[[ Given records open ]]
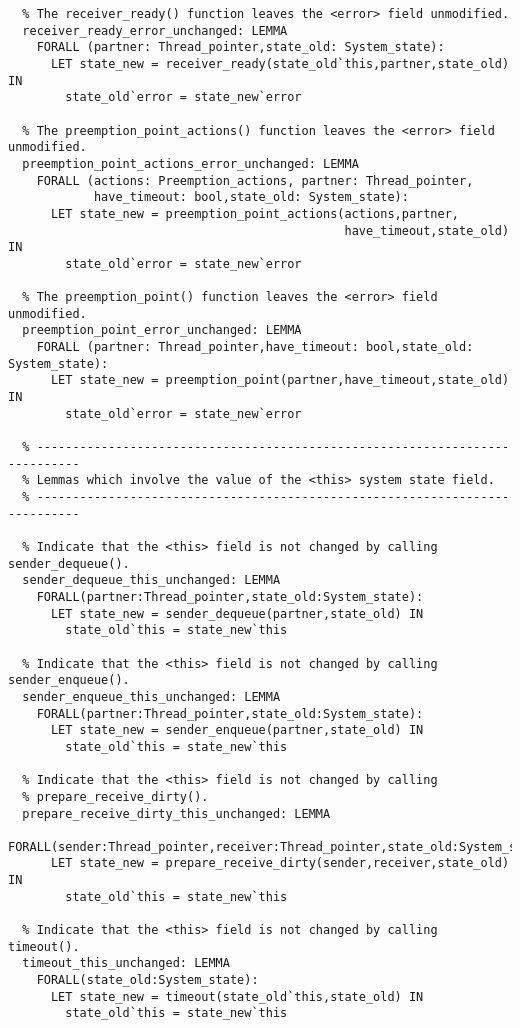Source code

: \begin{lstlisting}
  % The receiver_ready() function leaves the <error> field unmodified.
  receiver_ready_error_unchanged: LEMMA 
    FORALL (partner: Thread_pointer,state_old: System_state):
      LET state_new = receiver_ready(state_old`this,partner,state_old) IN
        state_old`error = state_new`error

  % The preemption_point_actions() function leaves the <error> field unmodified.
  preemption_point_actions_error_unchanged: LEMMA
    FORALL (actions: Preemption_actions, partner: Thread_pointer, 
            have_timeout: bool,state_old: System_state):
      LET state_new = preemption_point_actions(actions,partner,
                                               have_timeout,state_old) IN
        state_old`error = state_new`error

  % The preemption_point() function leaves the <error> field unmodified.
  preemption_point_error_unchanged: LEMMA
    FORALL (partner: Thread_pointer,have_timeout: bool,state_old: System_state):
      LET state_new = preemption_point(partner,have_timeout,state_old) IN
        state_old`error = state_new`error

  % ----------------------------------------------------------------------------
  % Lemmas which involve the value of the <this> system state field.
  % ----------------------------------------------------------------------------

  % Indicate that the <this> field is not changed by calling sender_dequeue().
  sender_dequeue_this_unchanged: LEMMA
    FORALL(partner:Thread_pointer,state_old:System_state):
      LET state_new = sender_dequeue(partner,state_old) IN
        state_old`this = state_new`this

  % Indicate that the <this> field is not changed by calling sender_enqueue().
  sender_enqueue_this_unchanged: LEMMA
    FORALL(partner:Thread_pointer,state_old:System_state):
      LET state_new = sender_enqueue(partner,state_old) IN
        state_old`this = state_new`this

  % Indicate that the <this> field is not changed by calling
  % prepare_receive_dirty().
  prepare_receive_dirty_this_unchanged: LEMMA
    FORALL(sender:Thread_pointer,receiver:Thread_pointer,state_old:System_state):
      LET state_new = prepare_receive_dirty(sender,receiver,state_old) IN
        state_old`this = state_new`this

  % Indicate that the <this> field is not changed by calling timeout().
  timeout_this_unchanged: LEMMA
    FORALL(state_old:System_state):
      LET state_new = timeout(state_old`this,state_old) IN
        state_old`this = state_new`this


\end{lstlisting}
[[ Given records closed ]]
[[ Given records open ]]
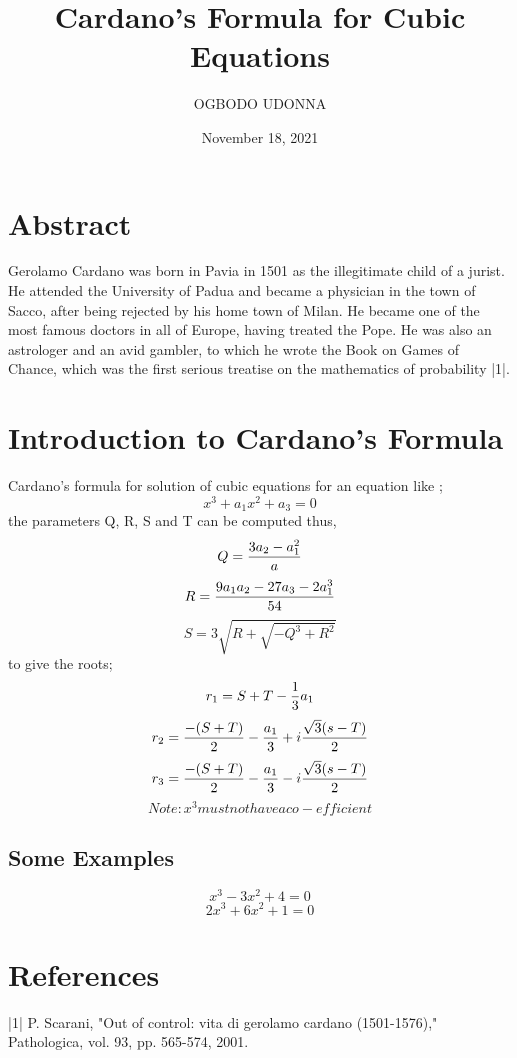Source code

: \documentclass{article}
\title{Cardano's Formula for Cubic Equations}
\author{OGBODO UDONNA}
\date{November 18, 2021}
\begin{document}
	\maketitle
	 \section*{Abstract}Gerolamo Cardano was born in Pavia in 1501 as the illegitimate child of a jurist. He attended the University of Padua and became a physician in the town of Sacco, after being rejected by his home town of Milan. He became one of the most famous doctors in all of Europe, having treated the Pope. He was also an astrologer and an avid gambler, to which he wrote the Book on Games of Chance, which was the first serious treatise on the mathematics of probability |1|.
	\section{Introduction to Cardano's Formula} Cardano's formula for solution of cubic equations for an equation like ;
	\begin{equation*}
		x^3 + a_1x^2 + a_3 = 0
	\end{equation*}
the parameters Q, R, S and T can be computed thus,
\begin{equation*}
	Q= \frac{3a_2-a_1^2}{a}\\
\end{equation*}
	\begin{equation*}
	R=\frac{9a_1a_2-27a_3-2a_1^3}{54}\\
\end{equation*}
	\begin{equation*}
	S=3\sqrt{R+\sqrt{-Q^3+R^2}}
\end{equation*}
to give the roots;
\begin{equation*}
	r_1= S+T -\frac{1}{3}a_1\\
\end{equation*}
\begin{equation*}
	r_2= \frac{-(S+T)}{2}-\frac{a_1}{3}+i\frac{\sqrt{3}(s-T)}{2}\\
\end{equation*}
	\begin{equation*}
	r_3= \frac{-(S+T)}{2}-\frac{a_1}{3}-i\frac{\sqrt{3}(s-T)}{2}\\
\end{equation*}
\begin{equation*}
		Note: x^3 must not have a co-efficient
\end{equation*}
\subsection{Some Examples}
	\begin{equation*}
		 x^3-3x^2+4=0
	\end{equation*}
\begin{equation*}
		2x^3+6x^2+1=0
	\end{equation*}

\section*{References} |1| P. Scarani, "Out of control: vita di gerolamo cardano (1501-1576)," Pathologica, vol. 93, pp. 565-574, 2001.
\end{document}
[[ Given records closed ]]
[[ Given records open ]]
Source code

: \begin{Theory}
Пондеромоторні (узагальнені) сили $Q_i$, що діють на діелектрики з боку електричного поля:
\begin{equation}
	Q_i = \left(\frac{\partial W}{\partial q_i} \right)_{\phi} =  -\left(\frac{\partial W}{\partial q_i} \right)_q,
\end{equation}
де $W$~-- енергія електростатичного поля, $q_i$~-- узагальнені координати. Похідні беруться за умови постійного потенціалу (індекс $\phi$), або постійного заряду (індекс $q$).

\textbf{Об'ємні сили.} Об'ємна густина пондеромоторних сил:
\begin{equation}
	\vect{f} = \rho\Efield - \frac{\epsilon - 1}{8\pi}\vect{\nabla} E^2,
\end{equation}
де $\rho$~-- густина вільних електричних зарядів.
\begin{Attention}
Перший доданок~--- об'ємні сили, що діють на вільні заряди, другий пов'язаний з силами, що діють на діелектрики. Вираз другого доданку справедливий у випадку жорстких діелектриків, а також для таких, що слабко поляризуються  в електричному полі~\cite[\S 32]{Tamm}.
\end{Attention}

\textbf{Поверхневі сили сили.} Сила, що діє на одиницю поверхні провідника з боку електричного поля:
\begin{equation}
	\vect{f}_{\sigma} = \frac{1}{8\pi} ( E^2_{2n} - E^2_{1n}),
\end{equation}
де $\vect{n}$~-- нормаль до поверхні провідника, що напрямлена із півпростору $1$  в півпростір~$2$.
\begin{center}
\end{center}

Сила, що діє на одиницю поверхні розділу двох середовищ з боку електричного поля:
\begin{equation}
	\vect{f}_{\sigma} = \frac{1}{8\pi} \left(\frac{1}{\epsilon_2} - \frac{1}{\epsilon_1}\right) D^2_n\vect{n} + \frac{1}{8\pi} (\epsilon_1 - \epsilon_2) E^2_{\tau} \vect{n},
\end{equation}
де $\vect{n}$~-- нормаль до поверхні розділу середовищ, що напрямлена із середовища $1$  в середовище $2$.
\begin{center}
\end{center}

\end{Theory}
[[ Given records closed ]]
● Assignment
Your answer should be each line of the data that contains the word "leaves", copied as it stands.

● Response to the task
  % The receiver_ready() function leaves the <error> field unmodified.
  % The preemption_point_actions() function leaves the <error> field unmodified.
  % The preemption_point() function leaves the <error> field unmodified.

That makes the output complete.